- **WORK ORDER**
The records must be retyped exactly, with no pictures included.

- **DATASET RECORDS**
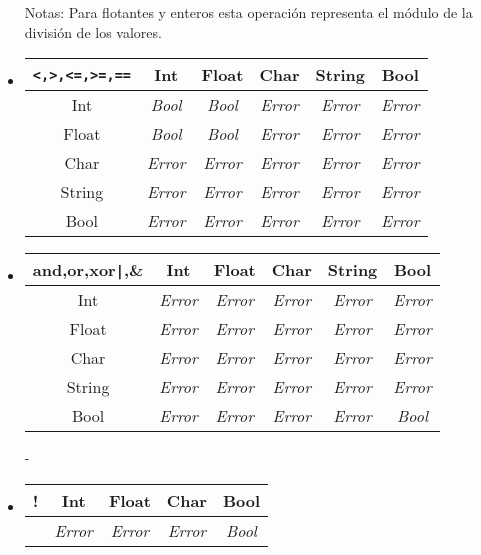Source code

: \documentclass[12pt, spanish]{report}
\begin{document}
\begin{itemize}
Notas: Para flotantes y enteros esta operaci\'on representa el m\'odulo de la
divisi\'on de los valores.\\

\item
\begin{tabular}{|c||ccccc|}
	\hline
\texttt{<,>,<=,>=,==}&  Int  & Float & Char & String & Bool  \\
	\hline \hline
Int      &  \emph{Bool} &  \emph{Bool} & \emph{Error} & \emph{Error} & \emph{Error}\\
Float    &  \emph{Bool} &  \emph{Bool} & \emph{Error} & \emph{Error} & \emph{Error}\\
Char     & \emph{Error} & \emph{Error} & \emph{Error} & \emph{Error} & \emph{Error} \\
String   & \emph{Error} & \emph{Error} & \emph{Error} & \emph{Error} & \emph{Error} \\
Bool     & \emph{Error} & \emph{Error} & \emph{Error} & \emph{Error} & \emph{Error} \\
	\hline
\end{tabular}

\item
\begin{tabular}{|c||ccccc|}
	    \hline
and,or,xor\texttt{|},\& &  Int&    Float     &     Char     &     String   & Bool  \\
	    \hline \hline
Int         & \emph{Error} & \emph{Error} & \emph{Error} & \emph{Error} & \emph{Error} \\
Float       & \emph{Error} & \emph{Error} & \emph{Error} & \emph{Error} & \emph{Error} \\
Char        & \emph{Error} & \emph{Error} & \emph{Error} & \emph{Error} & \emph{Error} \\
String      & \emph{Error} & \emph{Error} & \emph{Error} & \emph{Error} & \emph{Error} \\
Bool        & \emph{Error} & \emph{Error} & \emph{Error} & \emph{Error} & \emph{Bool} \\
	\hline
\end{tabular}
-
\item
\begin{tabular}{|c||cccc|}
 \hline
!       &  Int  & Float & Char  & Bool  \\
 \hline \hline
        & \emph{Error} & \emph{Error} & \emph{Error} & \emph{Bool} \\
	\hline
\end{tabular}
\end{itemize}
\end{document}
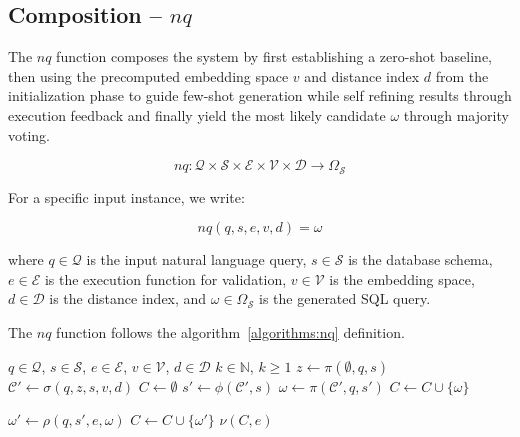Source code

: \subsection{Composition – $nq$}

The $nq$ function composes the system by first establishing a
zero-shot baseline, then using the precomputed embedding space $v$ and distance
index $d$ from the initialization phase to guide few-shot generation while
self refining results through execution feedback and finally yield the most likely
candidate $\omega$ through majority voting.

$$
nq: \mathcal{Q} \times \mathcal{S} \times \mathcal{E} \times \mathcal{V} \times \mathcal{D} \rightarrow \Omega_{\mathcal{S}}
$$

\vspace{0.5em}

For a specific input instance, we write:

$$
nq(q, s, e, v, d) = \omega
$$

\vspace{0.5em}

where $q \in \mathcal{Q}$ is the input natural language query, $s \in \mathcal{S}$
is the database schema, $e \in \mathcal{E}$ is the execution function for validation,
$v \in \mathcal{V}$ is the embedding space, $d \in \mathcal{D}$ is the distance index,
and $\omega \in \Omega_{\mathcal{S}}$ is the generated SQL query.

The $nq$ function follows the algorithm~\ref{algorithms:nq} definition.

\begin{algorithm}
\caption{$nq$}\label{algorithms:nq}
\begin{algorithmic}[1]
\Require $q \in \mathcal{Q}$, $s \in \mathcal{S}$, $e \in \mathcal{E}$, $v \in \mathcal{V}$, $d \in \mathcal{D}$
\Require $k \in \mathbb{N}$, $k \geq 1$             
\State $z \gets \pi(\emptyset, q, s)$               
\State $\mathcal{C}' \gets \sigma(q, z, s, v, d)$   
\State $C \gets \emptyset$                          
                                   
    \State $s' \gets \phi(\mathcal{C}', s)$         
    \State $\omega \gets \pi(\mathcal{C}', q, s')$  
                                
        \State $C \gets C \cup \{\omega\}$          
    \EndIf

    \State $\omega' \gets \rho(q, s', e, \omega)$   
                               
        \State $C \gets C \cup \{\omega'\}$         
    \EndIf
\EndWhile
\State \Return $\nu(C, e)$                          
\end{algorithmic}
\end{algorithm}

- **RESPONSE FOR THIS EXERCISE**
Source code

: \documentclass[12pt, spanish]{report}
\begin{document}
\begin{itemize}
Notas: Para flotantes y enteros esta operaci\'on representa el m\'odulo de la
divisi\'on de los valores.\\

\item
\begin{tabular}{|c||ccccc|}
	\hline
\texttt{<,>,<=,>=,==}&  Int  & Float & Char & String & Bool  \\
	\hline \hline
Int      &  \emph{Bool} &  \emph{Bool} & \emph{Error} & \emph{Error} & \emph{Error}\\
Float    &  \emph{Bool} &  \emph{Bool} & \emph{Error} & \emph{Error} & \emph{Error}\\
Char     & \emph{Error} & \emph{Error} & \emph{Error} & \emph{Error} & \emph{Error} \\
String   & \emph{Error} & \emph{Error} & \emph{Error} & \emph{Error} & \emph{Error} \\
Bool     & \emph{Error} & \emph{Error} & \emph{Error} & \emph{Error} & \emph{Error} \\
	\hline
\end{tabular}

\item
\begin{tabular}{|c||ccccc|}
	    \hline
and,or,xor\texttt{|},\& &  Int&    Float     &     Char     &     String   & Bool  \\
	    \hline \hline
Int         & \emph{Error} & \emph{Error} & \emph{Error} & \emph{Error} & \emph{Error} \\
Float       & \emph{Error} & \emph{Error} & \emph{Error} & \emph{Error} & \emph{Error} \\
Char        & \emph{Error} & \emph{Error} & \emph{Error} & \emph{Error} & \emph{Error} \\
String      & \emph{Error} & \emph{Error} & \emph{Error} & \emph{Error} & \emph{Error} \\
Bool        & \emph{Error} & \emph{Error} & \emph{Error} & \emph{Error} & \emph{Bool} \\
	\hline
\end{tabular}
-
\item
\begin{tabular}{|c||cccc|}
 \hline
!       &  Int  & Float & Char  & Bool  \\
 \hline \hline
        & \emph{Error} & \emph{Error} & \emph{Error} & \emph{Bool} \\
	\hline
\end{tabular}
\end{itemize}
\end{document}
Source code

: \subsection{Composition – $nq$}

The $nq$ function composes the system by first establishing a
zero-shot baseline, then using the precomputed embedding space $v$ and distance
index $d$ from the initialization phase to guide few-shot generation while
self refining results through execution feedback and finally yield the most likely
candidate $\omega$ through majority voting.

$$
nq: \mathcal{Q} \times \mathcal{S} \times \mathcal{E} \times \mathcal{V} \times \mathcal{D} \rightarrow \Omega_{\mathcal{S}}
$$

\vspace{0.5em}

For a specific input instance, we write:

$$
nq(q, s, e, v, d) = \omega
$$

\vspace{0.5em}

where $q \in \mathcal{Q}$ is the input natural language query, $s \in \mathcal{S}$
is the database schema, $e \in \mathcal{E}$ is the execution function for validation,
$v \in \mathcal{V}$ is the embedding space, $d \in \mathcal{D}$ is the distance index,
and $\omega \in \Omega_{\mathcal{S}}$ is the generated SQL query.

The $nq$ function follows the algorithm~\ref{algorithms:nq} definition.

\begin{algorithm}
\caption{$nq$}\label{algorithms:nq}
\begin{algorithmic}[1]
\Require $q \in \mathcal{Q}$, $s \in \mathcal{S}$, $e \in \mathcal{E}$, $v \in \mathcal{V}$, $d \in \mathcal{D}$
\Require $k \in \mathbb{N}$, $k \geq 1$             
\State $z \gets \pi(\emptyset, q, s)$               
\State $\mathcal{C}' \gets \sigma(q, z, s, v, d)$   
\State $C \gets \emptyset$                          
                                   
    \State $s' \gets \phi(\mathcal{C}', s)$         
    \State $\omega \gets \pi(\mathcal{C}', q, s')$  
                                
        \State $C \gets C \cup \{\omega\}$          
    \EndIf

    \State $\omega' \gets \rho(q, s', e, \omega)$   
                               
        \State $C \gets C \cup \{\omega'\}$         
    \EndIf
\EndWhile
\State \Return $\nu(C, e)$                          
\end{algorithmic}
\end{algorithm}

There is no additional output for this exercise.